## What to do
Take the lines below between the one holding "To edit a node" and the one holding "- 定義 Server: 對企業內部或網際網路上的用戶端(Client)提供各種服務的電腦。", inclusive, and copy them exactly. Add nothing.

Stored dataset items
═══
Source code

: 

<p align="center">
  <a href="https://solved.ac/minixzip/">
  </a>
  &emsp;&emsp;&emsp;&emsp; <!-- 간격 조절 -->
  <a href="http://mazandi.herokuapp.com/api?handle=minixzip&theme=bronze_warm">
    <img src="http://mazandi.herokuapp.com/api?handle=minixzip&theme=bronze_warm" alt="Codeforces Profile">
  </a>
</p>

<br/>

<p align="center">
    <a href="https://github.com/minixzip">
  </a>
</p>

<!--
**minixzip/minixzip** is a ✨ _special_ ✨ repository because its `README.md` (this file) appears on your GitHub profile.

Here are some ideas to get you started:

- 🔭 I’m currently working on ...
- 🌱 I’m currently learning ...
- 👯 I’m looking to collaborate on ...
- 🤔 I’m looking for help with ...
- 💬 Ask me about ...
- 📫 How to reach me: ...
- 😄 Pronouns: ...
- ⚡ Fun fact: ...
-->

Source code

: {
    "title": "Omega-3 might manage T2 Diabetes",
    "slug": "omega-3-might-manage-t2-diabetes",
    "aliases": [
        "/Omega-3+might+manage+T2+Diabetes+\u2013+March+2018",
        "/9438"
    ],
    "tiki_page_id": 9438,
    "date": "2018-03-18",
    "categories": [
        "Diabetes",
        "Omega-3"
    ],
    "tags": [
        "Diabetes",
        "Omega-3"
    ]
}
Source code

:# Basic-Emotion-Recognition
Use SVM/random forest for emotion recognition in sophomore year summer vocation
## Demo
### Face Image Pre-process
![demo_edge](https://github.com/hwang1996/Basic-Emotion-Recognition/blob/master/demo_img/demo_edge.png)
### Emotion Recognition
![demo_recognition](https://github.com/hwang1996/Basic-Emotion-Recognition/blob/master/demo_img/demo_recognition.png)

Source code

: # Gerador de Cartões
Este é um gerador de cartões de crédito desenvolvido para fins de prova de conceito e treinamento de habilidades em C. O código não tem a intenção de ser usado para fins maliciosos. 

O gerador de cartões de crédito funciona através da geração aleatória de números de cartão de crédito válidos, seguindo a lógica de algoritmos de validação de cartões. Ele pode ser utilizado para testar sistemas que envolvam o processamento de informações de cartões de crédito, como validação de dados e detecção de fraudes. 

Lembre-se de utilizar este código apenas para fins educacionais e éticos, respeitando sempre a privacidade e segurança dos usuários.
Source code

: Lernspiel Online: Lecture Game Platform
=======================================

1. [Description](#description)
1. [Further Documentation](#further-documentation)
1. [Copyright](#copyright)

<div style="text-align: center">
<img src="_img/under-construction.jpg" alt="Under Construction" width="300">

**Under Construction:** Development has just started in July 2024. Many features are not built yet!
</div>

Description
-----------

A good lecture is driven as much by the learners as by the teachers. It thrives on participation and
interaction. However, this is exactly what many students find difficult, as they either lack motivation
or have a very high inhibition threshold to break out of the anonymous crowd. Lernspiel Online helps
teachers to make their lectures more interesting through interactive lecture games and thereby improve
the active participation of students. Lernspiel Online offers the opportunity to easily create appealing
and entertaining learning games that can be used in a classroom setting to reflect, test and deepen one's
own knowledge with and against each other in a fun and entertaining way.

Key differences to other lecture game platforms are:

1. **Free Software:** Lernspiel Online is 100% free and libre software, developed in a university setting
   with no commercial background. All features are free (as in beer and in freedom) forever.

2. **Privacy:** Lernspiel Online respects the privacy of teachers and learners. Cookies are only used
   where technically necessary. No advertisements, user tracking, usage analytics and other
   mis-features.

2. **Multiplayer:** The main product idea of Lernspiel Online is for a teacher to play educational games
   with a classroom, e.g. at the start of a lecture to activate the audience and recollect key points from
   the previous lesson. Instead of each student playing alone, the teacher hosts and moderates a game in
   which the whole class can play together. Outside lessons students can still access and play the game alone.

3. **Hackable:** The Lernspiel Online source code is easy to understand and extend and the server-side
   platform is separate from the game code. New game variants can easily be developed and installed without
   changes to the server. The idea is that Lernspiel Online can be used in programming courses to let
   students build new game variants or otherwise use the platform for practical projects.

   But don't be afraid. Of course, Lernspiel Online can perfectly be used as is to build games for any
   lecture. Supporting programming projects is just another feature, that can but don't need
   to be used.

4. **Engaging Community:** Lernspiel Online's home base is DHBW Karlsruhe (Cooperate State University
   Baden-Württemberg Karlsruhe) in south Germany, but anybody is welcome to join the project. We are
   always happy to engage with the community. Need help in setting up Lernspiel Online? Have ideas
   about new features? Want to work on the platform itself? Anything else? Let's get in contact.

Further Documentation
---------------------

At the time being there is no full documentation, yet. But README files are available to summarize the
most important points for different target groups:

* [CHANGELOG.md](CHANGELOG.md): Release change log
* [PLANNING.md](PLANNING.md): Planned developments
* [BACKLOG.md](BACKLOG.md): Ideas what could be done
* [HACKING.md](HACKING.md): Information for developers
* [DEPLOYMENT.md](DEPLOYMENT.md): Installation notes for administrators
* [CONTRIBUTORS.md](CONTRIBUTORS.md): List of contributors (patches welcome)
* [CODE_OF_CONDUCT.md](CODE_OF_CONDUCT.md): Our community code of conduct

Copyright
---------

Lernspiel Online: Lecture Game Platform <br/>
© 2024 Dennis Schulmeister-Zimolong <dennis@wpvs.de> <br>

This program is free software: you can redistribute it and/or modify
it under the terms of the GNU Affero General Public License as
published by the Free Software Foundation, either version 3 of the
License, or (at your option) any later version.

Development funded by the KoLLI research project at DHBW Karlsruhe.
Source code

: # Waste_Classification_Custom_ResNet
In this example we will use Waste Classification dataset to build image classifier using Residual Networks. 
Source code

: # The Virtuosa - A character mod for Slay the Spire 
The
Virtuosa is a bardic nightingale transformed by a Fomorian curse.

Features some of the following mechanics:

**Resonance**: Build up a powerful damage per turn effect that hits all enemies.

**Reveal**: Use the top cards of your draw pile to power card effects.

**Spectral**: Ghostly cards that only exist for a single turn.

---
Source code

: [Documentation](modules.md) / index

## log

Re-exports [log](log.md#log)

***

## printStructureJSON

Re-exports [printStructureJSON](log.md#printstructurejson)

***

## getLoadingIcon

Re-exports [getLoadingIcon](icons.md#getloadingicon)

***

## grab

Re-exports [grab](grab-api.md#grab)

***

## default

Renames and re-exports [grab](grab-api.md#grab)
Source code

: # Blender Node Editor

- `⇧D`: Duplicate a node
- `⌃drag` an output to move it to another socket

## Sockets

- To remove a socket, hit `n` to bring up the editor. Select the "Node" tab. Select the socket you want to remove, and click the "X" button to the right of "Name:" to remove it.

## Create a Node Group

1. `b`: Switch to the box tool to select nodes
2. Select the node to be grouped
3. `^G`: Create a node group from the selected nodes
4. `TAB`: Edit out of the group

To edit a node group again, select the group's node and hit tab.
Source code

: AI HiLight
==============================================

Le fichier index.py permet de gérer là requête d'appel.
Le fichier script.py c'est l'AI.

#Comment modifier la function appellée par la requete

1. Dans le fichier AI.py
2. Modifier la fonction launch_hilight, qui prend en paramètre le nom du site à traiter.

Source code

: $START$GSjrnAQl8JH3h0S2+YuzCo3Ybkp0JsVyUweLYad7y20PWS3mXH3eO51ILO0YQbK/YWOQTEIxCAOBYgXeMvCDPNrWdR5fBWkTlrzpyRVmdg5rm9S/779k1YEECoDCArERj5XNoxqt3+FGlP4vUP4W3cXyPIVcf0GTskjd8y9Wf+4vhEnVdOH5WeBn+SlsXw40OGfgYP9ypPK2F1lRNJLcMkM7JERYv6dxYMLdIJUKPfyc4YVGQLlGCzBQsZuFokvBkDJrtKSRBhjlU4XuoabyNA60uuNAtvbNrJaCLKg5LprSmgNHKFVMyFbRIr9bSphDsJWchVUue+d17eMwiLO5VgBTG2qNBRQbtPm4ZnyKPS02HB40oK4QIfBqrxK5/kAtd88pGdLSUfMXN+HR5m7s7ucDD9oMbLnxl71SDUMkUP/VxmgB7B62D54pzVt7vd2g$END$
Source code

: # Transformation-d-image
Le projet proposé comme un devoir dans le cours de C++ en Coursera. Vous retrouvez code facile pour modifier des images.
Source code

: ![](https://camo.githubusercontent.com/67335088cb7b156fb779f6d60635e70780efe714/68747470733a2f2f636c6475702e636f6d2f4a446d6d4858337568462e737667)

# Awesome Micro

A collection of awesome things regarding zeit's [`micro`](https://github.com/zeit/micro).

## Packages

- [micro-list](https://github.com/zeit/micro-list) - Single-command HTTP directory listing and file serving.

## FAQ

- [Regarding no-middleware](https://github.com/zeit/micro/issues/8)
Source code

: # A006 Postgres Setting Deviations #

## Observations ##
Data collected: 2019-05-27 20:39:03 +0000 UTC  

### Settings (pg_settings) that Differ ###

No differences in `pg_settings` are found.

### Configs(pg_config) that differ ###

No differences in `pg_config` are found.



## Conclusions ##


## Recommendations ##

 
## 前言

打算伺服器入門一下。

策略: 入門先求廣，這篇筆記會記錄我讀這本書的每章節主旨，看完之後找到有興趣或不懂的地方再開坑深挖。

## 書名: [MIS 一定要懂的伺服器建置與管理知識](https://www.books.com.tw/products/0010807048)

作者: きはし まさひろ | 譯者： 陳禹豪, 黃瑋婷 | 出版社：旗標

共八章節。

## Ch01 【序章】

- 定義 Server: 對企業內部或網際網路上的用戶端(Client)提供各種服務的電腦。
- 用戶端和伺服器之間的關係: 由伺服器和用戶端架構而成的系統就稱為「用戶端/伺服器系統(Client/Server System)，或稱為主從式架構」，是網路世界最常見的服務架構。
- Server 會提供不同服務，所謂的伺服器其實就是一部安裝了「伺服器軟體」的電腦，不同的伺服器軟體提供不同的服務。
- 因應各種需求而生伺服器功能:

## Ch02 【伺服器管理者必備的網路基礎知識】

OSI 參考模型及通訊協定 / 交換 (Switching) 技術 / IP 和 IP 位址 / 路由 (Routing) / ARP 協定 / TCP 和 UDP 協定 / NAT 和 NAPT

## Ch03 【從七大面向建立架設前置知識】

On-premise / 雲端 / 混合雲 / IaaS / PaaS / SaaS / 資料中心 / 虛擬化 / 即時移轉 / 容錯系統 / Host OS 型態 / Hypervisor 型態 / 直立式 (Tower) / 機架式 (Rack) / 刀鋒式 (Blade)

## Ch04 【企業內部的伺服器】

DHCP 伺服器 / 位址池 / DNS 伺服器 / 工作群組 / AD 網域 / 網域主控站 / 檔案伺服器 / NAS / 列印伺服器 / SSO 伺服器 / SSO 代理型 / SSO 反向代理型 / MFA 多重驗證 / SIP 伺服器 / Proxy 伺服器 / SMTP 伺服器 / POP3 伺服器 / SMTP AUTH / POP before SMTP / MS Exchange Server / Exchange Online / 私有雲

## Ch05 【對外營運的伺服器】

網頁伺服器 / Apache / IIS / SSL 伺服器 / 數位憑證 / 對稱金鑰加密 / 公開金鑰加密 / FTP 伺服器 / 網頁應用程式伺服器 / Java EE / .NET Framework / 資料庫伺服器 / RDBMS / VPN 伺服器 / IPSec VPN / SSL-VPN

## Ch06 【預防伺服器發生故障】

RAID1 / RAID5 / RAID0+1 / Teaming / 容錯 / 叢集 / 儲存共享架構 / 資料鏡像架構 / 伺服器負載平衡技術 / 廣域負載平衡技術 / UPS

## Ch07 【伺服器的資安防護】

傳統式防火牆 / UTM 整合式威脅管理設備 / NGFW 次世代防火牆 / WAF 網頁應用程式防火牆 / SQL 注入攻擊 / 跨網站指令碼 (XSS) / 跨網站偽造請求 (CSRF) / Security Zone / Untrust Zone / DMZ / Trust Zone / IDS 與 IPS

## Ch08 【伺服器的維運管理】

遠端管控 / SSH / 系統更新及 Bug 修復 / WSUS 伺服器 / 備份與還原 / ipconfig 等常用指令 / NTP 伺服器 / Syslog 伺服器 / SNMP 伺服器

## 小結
═══
## Task result
To edit a node group again, select the group's node and hit tab.
Source code

: AI HiLight
==============================================

Le fichier index.py permet de gérer là requête d'appel.
Le fichier script.py c'est l'AI.

#Comment modifier la function appellée par la requete

1. Dans le fichier AI.py
2. Modifier la fonction launch_hilight, qui prend en paramètre le nom du site à traiter.

Source code

: $START$GSjrnAQl8JH3h0S2+YuzCo3Ybkp0JsVyUweLYad7y20PWS3mXH3eO51ILO0YQbK/YWOQTEIxCAOBYgXeMvCDPNrWdR5fBWkTlrzpyRVmdg5rm9S/779k1YEECoDCArERj5XNoxqt3+FGlP4vUP4W3cXyPIVcf0GTskjd8y9Wf+4vhEnVdOH5WeBn+SlsXw40OGfgYP9ypPK2F1lRNJLcMkM7JERYv6dxYMLdIJUKPfyc4YVGQLlGCzBQsZuFokvBkDJrtKSRBhjlU4XuoabyNA60uuNAtvbNrJaCLKg5LprSmgNHKFVMyFbRIr9bSphDsJWchVUue+d17eMwiLO5VgBTG2qNBRQbtPm4ZnyKPS02HB40oK4QIfBqrxK5/kAtd88pGdLSUfMXN+HR5m7s7ucDD9oMbLnxl71SDUMkUP/VxmgB7B62D54pzVt7vd2g$END$
Source code

: # Transformation-d-image
Le projet proposé comme un devoir dans le cours de C++ en Coursera. Vous retrouvez code facile pour modifier des images.
Source code

: ![](https://camo.githubusercontent.com/67335088cb7b156fb779f6d60635e70780efe714/68747470733a2f2f636c6475702e636f6d2f4a446d6d4858337568462e737667)

# Awesome Micro

A collection of awesome things regarding zeit's [`micro`](https://github.com/zeit/micro).

## Packages

- [micro-list](https://github.com/zeit/micro-list) - Single-command HTTP directory listing and file serving.

## FAQ

- [Regarding no-middleware](https://github.com/zeit/micro/issues/8)
Source code

: # A006 Postgres Setting Deviations #

## Observations ##
Data collected: 2019-05-27 20:39:03 +0000 UTC  

### Settings (pg_settings) that Differ ###

No differences in `pg_settings` are found.

### Configs(pg_config) that differ ###

No differences in `pg_config` are found.



## Conclusions ##


## Recommendations ##

 
## 前言

打算伺服器入門一下。

策略: 入門先求廣，這篇筆記會記錄我讀這本書的每章節主旨，看完之後找到有興趣或不懂的地方再開坑深挖。

## 書名: [MIS 一定要懂的伺服器建置與管理知識](https://www.books.com.tw/products/0010807048)

作者: きはし まさひろ | 譯者： 陳禹豪, 黃瑋婷 | 出版社：旗標

共八章節。

## Ch01 【序章】

- 定義 Server: 對企業內部或網際網路上的用戶端(Client)提供各種服務的電腦。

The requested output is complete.